Equally, the battle of perceptions has now metastasised into tribalistic warfare, the most shameful example being the illegal dissemination of personal data of MaltaToday’s managing editor Saviour Balzan’s phone call logs from a telecoms company, published by Caruana Galizia. The intention, to hit out at this newspaper’s commercial stability – for it is through journalists’ privacy that we guarantee the confidentiality of our sources – went unnoticed by those who portray themselves as defenders of Malta’s democracy. The mere fact that a newspaper owner was, as is normally expected, in contact with people in power, those who lead the country, top businessmen and other important sources, was treated as an act of contempt; while the illegal processing of personal data was celebrated.
No doubt celebrated because who published the information is a partisan entity, serving not the interests of the citizenry through journalism, but those who wish to see independent journalism, journalism that refuses to be pigeon-holed, undermined.

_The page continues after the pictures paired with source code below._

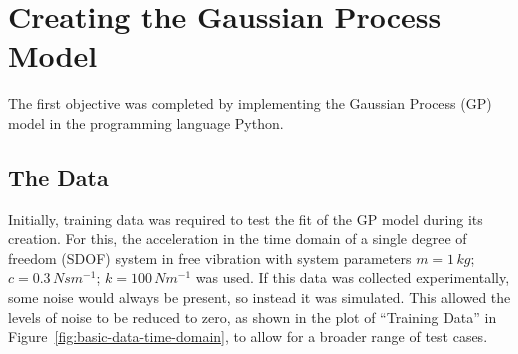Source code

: \documentclass[12pt]{article}
\begin{document}
    \section{Creating the Gaussian Process Model}
    The first objective was completed by implementing the Gaussian Process (GP) model in the programming language Python.
    \subsection{The Data}
    Initially, training data was required to test the fit of the GP model during its creation.
    For this, the acceleration in the time domain of a single degree of freedom (SDOF) system in free vibration with system parameters $m = 1 \, kg$; $c = 0.3 \, Nsm^{-1}$; $k = 100 \, Nm^{-1}$ was used.
    If this data was collected experimentally, some noise would always be present, so instead it was simulated.
    This allowed the levels of noise to be reduced to zero, as shown in the plot of ``Training Data'' in Figure~\ref{fig:basic-data-time-domain}, to allow for a broader range of test cases.




%


\end{document}
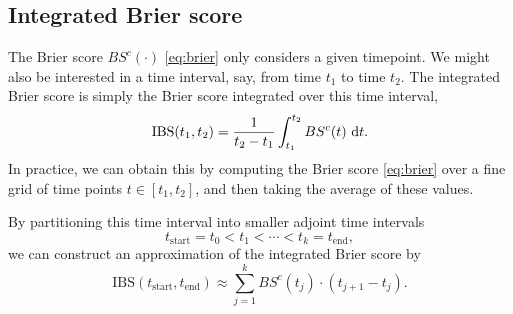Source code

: \subsection{Integrated Brier score}
The Brier score $BS^c(\cdot)$ \eqref{eq:brier} only considers a given timepoint.
We might also be interested in a time interval, say, from time $t_1$ to time $t_2$.
The integrated Brier score is simply the Brier score integrated over this time interval,
\begin{equation*}
    \text{IBS}(t_1, t_2)=\frac{1}{t_2-t_1}\int_{t_1}^{t_2}BS^c(t)~\text{d} t.
\end{equation*}
In practice, we can obtain this by computing the Brier score \ref{eq:brier} over a fine grid of time points $t\in[t_1,t_2]$, and then taking the average of these values.

By partitioning this time interval into smaller adjoint time intervals
\begin{equation*}
    t_{\text{start}}=t_0<t_1<\cdots<t_k=t_{\text{end}},
\end{equation*}
we can construct an approximation of the integrated Brier score by
\begin{equation*}
    \text{IBS}(t_{\text{start}}, t_{\text{end}})\approx\sum_{j=1}^k BS^c(t_j)\cdot(t_{j+1}-t_{j}).
\end{equation*}
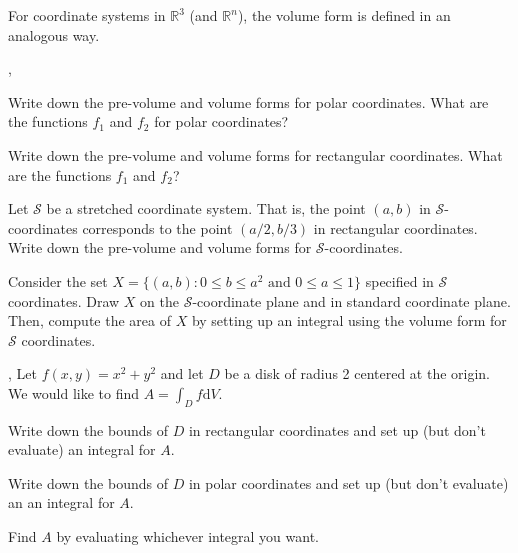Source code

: \documentclass[letter]{article}
\newcommand{\R}{\mathbb{R}}
\renewcommand{\d}{\mathrm{d}}
\newcommand{\sepl}{\sep \vspace{-.35in}}
\renewcommand{\emph}[1]{{\color{defcolor} \textbf{\textit{##1}}}}
\begin{document}
	For coordinate systems in $\R^3$ (and $\R^n$), the volume form is defined in an analogous way.


	\sepl
	\begin{Enum}
		\item Write down the pre-volume and volume forms for polar coordinates.  What are the functions
			$f_1$ and $f_2$ for polar coordinates?
		\item Write down the pre-volume and volume forms for rectangular coordinates.  What
			are the functions $f_1$ and $f_2$?
		\item Let $\mathcal S$ be a stretched coordinate system.  That is, the point $(a,b)$ in
			$\mathcal S$-coordinates corresponds to the point $(a/2, b/3)$ in rectangular 
			coordinates.  Write down the pre-volume and volume forms for $\mathcal S$-coordinates.
		\item Consider the set $X=\{(a,b): 0\leq b\leq a^2\text{ and }0\leq a\leq 1\}$ specified in $\mathcal S$ coordinates.
			Draw $X$ on the $\mathcal S$-coordinate plane and in standard coordinate plane.  Then, compute
			the area of $X$ by setting up an integral using the volume form for $\mathcal S$ coordinates.
	\end{Enum}

	\sep
	Let $f(x,y)=x^2+y^2$ and let $D$ be a disk of radius 2 centered at the origin.  We would like to
	find $A=\displaystyle \int_D f\d V$.
	\begin{Enum}
		\item Write down the bounds of $D$ in rectangular coordinates and set up (but don't evaluate)
			an integral for $A$.
		\item Write down the bounds of $D$ in polar coordinates and set up (but don't evaluate) an 
			an integral for $A$.
		\item Find $A$ by evaluating whichever integral you want.
	\end{Enum}
\end{document}
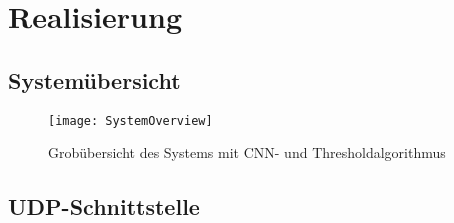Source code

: \chapter{Realisierung}

\section{Systemübersicht}

\begin{figure}[H]
	\centering
	\texttt{[image: SystemOverview]}
	\caption{Grobübersicht des Systems mit CNN- und Thresholdalgorithmus}
	\label{SystemOverview}
\end{figure}

\section{UDP-Schnittstelle}


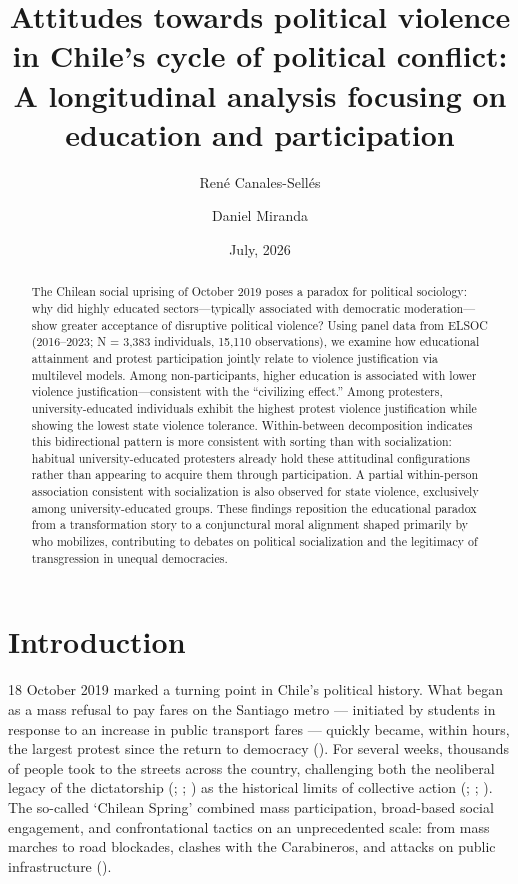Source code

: \documentclass[
  13pt,
]{article}
\title{Attitudes towards political violence in Chile's cycle of
political conflict: A longitudinal analysis focusing on education and
participation}
\author{René Canales-Sellés}
\affil{%
                  Bremen International Graduate School of Social
                  Sciences, University of Bremen
              }
\author{Daniel Miranda}
\affil{%
                  Department of Psychology, University of Chile
              }
\date{July, 2026}
\begin{document}
\maketitle
\begin{abstract}
The Chilean social uprising of October 2019 poses a paradox for
political sociology: why did highly educated sectors---typically
associated with democratic moderation---show greater acceptance of
disruptive political violence? Using panel data from ELSOC (2016--2023;
N = 3,383 individuals, 15,110 observations), we examine how educational
attainment and protest participation jointly relate to violence
justification via multilevel models. Among non-participants, higher
education is associated with lower violence justification---consistent
with the ``civilizing effect.'' Among protesters, university-educated
individuals exhibit the highest protest violence justification while
showing the lowest state violence tolerance. Within-between
decomposition indicates this bidirectional pattern is more consistent
with sorting than with socialization: habitual university-educated
protesters already hold these attitudinal configurations rather than
appearing to acquire them through participation. A partial within-person
association consistent with socialization is also observed for state
violence, exclusively among university-educated groups. These findings
reposition the educational paradox from a transformation story to a
conjunctural moral alignment shaped primarily by who mobilizes,
contributing to debates on political socialization and the legitimacy of
transgression in unequal democracies.
\end{abstract}


\section{Introduction}\label{introduction}

18 October 2019 marked a turning point in Chile's political history.
What began as a mass refusal to pay fares on the Santiago metro ---
initiated by students in response to an increase in public transport
fares --- quickly became, within hours, the largest protest since the
return to democracy ().
For several weeks, thousands of people took to the streets across the
country, challenging both the neoliberal legacy of the dictatorship
(;
;
) as the historical
limits of collective action (; ;
). The so-called
`Chilean Spring' combined mass participation, broad-based social
engagement, and confrontational tactics on an unprecedented scale: from
mass marches to road blockades, clashes with the Carabineros, and
attacks on public infrastructure
().
\end{document}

But those who celebrate such undemocratic actions only contribute to the psychological warfare being waged on journalists, a grave problem recently revealed by University of Malta academic Prof. Marylin Clark’s study for the Council of Europe. To participate in such an attack on the fourth estate would mean consigning Malta to its endless vassalage to the all-seeing, all-suffocating, two-party system – a system that seeks to perpetuate its control of our democratic institutions, our public life, our environment, and even our liberty to think freely.